__Exercise instructions__
Return the full set of records, matching them character for character.

= = = =

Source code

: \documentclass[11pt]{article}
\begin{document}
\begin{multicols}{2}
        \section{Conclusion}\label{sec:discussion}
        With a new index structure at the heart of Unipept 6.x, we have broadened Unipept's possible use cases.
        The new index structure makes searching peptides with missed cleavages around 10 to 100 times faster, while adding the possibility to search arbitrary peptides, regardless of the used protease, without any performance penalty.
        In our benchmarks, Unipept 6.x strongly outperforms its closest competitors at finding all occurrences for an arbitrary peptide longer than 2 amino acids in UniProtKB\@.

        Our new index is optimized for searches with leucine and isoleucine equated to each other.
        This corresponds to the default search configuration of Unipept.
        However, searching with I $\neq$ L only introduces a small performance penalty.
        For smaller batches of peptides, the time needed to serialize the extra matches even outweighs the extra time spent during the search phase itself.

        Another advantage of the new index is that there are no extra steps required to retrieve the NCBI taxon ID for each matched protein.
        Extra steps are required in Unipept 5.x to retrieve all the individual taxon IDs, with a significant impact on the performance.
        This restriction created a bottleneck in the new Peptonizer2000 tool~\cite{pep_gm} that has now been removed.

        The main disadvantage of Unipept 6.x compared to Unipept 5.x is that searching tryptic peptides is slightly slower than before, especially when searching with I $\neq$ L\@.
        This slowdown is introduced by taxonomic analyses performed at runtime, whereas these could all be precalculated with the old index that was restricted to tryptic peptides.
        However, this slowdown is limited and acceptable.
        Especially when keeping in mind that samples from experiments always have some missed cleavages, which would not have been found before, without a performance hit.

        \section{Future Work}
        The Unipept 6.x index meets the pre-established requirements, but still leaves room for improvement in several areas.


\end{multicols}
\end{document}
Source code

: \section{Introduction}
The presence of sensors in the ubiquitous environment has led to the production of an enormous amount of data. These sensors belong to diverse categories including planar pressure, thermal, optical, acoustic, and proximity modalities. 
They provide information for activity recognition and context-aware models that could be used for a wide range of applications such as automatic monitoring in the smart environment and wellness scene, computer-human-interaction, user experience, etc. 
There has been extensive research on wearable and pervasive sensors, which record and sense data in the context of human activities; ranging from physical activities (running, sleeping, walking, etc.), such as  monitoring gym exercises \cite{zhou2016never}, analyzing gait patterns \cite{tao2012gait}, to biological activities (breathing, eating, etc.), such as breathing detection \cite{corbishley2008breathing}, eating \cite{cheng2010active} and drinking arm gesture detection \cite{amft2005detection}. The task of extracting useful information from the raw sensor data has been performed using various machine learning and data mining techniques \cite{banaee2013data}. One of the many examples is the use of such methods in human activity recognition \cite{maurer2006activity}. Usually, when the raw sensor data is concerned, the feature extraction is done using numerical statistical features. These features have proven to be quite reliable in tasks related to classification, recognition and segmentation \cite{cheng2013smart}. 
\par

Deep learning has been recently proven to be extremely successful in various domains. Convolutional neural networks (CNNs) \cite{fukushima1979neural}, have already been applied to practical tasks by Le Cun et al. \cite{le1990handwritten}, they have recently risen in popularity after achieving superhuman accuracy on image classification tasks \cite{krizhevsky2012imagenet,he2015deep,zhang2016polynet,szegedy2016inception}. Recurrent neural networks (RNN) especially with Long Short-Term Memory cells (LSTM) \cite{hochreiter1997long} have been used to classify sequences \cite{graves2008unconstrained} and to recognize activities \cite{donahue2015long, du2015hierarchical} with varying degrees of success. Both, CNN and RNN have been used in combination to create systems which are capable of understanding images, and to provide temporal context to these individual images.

= = = =

__Solution to this exercise__
Source code

: \documentclass[11pt]{article}
\begin{document}
\begin{multicols}{2}
        \section{Conclusion}\label{sec:discussion}
        With a new index structure at the heart of Unipept 6.x, we have broadened Unipept's possible use cases.
        The new index structure makes searching peptides with missed cleavages around 10 to 100 times faster, while adding the possibility to search arbitrary peptides, regardless of the used protease, without any performance penalty.
        In our benchmarks, Unipept 6.x strongly outperforms its closest competitors at finding all occurrences for an arbitrary peptide longer than 2 amino acids in UniProtKB\@.

        Our new index is optimized for searches with leucine and isoleucine equated to each other.
        This corresponds to the default search configuration of Unipept.
        However, searching with I $\neq$ L only introduces a small performance penalty.
        For smaller batches of peptides, the time needed to serialize the extra matches even outweighs the extra time spent during the search phase itself.

        Another advantage of the new index is that there are no extra steps required to retrieve the NCBI taxon ID for each matched protein.
        Extra steps are required in Unipept 5.x to retrieve all the individual taxon IDs, with a significant impact on the performance.
        This restriction created a bottleneck in the new Peptonizer2000 tool~\cite{pep_gm} that has now been removed.

        The main disadvantage of Unipept 6.x compared to Unipept 5.x is that searching tryptic peptides is slightly slower than before, especially when searching with I $\neq$ L\@.
        This slowdown is introduced by taxonomic analyses performed at runtime, whereas these could all be precalculated with the old index that was restricted to tryptic peptides.
        However, this slowdown is limited and acceptable.
        Especially when keeping in mind that samples from experiments always have some missed cleavages, which would not have been found before, without a performance hit.

        \section{Future Work}
        The Unipept 6.x index meets the pre-established requirements, but still leaves room for improvement in several areas.


\end{multicols}
\end{document}
Source code

: \section{Introduction}
The presence of sensors in the ubiquitous environment has led to the production of an enormous amount of data. These sensors belong to diverse categories including planar pressure, thermal, optical, acoustic, and proximity modalities. 
They provide information for activity recognition and context-aware models that could be used for a wide range of applications such as automatic monitoring in the smart environment and wellness scene, computer-human-interaction, user experience, etc. 
There has been extensive research on wearable and pervasive sensors, which record and sense data in the context of human activities; ranging from physical activities (running, sleeping, walking, etc.), such as  monitoring gym exercises \cite{zhou2016never}, analyzing gait patterns \cite{tao2012gait}, to biological activities (breathing, eating, etc.), such as breathing detection \cite{corbishley2008breathing}, eating \cite{cheng2010active} and drinking arm gesture detection \cite{amft2005detection}. The task of extracting useful information from the raw sensor data has been performed using various machine learning and data mining techniques \cite{banaee2013data}. One of the many examples is the use of such methods in human activity recognition \cite{maurer2006activity}. Usually, when the raw sensor data is concerned, the feature extraction is done using numerical statistical features. These features have proven to be quite reliable in tasks related to classification, recognition and segmentation \cite{cheng2013smart}. 
\par

Deep learning has been recently proven to be extremely successful in various domains. Convolutional neural networks (CNNs) \cite{fukushima1979neural}, have already been applied to practical tasks by Le Cun et al. \cite{le1990handwritten}, they have recently risen in popularity after achieving superhuman accuracy on image classification tasks \cite{krizhevsky2012imagenet,he2015deep,zhang2016polynet,szegedy2016inception}. Recurrent neural networks (RNN) especially with Long Short-Term Memory cells (LSTM) \cite{hochreiter1997long} have been used to classify sequences \cite{graves2008unconstrained} and to recognize activities \cite{donahue2015long, du2015hierarchical} with varying degrees of success. Both, CNN and RNN have been used in combination to create systems which are capable of understanding images, and to provide temporal context to these individual images.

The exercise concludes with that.